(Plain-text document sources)
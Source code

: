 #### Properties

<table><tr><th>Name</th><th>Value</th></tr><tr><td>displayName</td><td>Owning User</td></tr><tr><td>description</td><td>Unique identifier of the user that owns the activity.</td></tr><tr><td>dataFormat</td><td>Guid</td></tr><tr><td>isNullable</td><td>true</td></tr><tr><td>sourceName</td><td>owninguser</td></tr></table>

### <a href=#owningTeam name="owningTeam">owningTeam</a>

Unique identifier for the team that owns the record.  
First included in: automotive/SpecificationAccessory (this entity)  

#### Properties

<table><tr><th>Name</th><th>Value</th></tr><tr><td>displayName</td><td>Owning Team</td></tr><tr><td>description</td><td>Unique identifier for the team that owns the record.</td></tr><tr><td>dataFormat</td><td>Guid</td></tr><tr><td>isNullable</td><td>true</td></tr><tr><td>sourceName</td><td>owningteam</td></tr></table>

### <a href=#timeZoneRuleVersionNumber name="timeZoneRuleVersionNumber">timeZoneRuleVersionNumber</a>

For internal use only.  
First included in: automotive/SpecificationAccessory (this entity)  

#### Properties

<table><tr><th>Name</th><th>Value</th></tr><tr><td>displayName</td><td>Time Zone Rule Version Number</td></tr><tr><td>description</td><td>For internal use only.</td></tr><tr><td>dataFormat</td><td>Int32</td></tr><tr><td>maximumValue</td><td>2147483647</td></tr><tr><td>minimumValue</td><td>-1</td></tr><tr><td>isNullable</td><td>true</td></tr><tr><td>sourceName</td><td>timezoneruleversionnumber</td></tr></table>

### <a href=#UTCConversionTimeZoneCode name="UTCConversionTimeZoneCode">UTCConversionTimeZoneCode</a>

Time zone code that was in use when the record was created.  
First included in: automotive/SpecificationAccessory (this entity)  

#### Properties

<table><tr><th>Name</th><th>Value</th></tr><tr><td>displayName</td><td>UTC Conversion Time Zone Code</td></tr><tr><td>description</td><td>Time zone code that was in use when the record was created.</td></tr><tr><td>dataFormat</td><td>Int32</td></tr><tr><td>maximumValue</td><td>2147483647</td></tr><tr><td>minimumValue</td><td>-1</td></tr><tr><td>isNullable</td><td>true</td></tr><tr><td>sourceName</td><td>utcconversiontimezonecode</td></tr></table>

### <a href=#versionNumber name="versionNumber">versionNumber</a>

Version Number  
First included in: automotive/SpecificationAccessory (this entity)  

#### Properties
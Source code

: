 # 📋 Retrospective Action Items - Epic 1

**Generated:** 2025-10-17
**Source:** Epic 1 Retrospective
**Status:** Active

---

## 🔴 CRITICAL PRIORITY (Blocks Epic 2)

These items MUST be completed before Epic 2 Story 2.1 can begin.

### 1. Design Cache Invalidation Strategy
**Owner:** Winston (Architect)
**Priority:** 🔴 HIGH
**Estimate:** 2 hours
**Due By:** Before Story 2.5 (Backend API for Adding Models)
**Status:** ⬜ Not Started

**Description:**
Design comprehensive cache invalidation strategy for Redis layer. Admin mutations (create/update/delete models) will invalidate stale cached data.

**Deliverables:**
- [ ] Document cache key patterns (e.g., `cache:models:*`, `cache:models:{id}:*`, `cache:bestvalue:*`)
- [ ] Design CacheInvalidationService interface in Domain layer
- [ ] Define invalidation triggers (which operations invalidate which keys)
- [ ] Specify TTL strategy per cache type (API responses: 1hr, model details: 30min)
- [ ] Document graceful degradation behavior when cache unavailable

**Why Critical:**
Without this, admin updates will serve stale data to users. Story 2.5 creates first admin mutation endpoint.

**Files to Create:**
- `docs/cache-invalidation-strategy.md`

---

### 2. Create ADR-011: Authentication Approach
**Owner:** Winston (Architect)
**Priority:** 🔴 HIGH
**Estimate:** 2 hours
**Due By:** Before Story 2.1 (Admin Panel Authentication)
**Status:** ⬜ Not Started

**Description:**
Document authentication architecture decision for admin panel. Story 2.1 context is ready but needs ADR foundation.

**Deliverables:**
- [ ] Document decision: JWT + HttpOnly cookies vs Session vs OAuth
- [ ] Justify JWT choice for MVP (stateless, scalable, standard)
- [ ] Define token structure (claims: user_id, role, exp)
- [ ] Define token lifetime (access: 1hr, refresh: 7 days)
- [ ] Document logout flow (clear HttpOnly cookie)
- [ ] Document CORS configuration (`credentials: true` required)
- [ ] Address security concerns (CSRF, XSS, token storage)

▸ EXERCISE
Every record must be retyped so that it matches the original exactly.

▸ ANSWER SECTION
Source code

: #### Properties

<table><tr><th>Name</th><th>Value</th></tr><tr><td>displayName</td><td>Owning User</td></tr><tr><td>description</td><td>Unique identifier of the user that owns the activity.</td></tr><tr><td>dataFormat</td><td>Guid</td></tr><tr><td>isNullable</td><td>true</td></tr><tr><td>sourceName</td><td>owninguser</td></tr></table>

### <a href=#owningTeam name="owningTeam">owningTeam</a>

Unique identifier for the team that owns the record.  
First included in: automotive/SpecificationAccessory (this entity)  

#### Properties

<table><tr><th>Name</th><th>Value</th></tr><tr><td>displayName</td><td>Owning Team</td></tr><tr><td>description</td><td>Unique identifier for the team that owns the record.</td></tr><tr><td>dataFormat</td><td>Guid</td></tr><tr><td>isNullable</td><td>true</td></tr><tr><td>sourceName</td><td>owningteam</td></tr></table>

### <a href=#timeZoneRuleVersionNumber name="timeZoneRuleVersionNumber">timeZoneRuleVersionNumber</a>

For internal use only.  
First included in: automotive/SpecificationAccessory (this entity)  

#### Properties

<table><tr><th>Name</th><th>Value</th></tr><tr><td>displayName</td><td>Time Zone Rule Version Number</td></tr><tr><td>description</td><td>For internal use only.</td></tr><tr><td>dataFormat</td><td>Int32</td></tr><tr><td>maximumValue</td><td>2147483647</td></tr><tr><td>minimumValue</td><td>-1</td></tr><tr><td>isNullable</td><td>true</td></tr><tr><td>sourceName</td><td>timezoneruleversionnumber</td></tr></table>

### <a href=#UTCConversionTimeZoneCode name="UTCConversionTimeZoneCode">UTCConversionTimeZoneCode</a>

Time zone code that was in use when the record was created.  
First included in: automotive/SpecificationAccessory (this entity)  

#### Properties

<table><tr><th>Name</th><th>Value</th></tr><tr><td>displayName</td><td>UTC Conversion Time Zone Code</td></tr><tr><td>description</td><td>Time zone code that was in use when the record was created.</td></tr><tr><td>dataFormat</td><td>Int32</td></tr><tr><td>maximumValue</td><td>2147483647</td></tr><tr><td>minimumValue</td><td>-1</td></tr><tr><td>isNullable</td><td>true</td></tr><tr><td>sourceName</td><td>utcconversiontimezonecode</td></tr></table>

### <a href=#versionNumber name="versionNumber">versionNumber</a>

Version Number  
First included in: automotive/SpecificationAccessory (this entity)  

#### Properties
Source code

: # 📋 Retrospective Action Items - Epic 1

**Generated:** 2025-10-17
**Source:** Epic 1 Retrospective
**Status:** Active

---

## 🔴 CRITICAL PRIORITY (Blocks Epic 2)

These items MUST be completed before Epic 2 Story 2.1 can begin.

### 1. Design Cache Invalidation Strategy
**Owner:** Winston (Architect)
**Priority:** 🔴 HIGH
**Estimate:** 2 hours
**Due By:** Before Story 2.5 (Backend API for Adding Models)
**Status:** ⬜ Not Started

**Description:**
Design comprehensive cache invalidation strategy for Redis layer. Admin mutations (create/update/delete models) will invalidate stale cached data.

**Deliverables:**
- [ ] Document cache key patterns (e.g., `cache:models:*`, `cache:models:{id}:*`, `cache:bestvalue:*`)
- [ ] Design CacheInvalidationService interface in Domain layer
- [ ] Define invalidation triggers (which operations invalidate which keys)
- [ ] Specify TTL strategy per cache type (API responses: 1hr, model details: 30min)
- [ ] Document graceful degradation behavior when cache unavailable

**Why Critical:**
Without this, admin updates will serve stale data to users. Story 2.5 creates first admin mutation endpoint.

**Files to Create:**
- `docs/cache-invalidation-strategy.md`

---

### 2. Create ADR-011: Authentication Approach
**Owner:** Winston (Architect)
**Priority:** 🔴 HIGH
**Estimate:** 2 hours
**Due By:** Before Story 2.1 (Admin Panel Authentication)
**Status:** ⬜ Not Started

**Description:**
Document authentication architecture decision for admin panel. Story 2.1 context is ready but needs ADR foundation.

**Deliverables:**
- [ ] Document decision: JWT + HttpOnly cookies vs Session vs OAuth
- [ ] Justify JWT choice for MVP (stateless, scalable, standard)
- [ ] Define token structure (claims: user_id, role, exp)
- [ ] Define token lifetime (access: 1hr, refresh: 7 days)
- [ ] Document logout flow (clear HttpOnly cookie)
- [ ] Document CORS configuration (`credentials: true` required)
- [ ] Address security concerns (CSRF, XSS, token storage)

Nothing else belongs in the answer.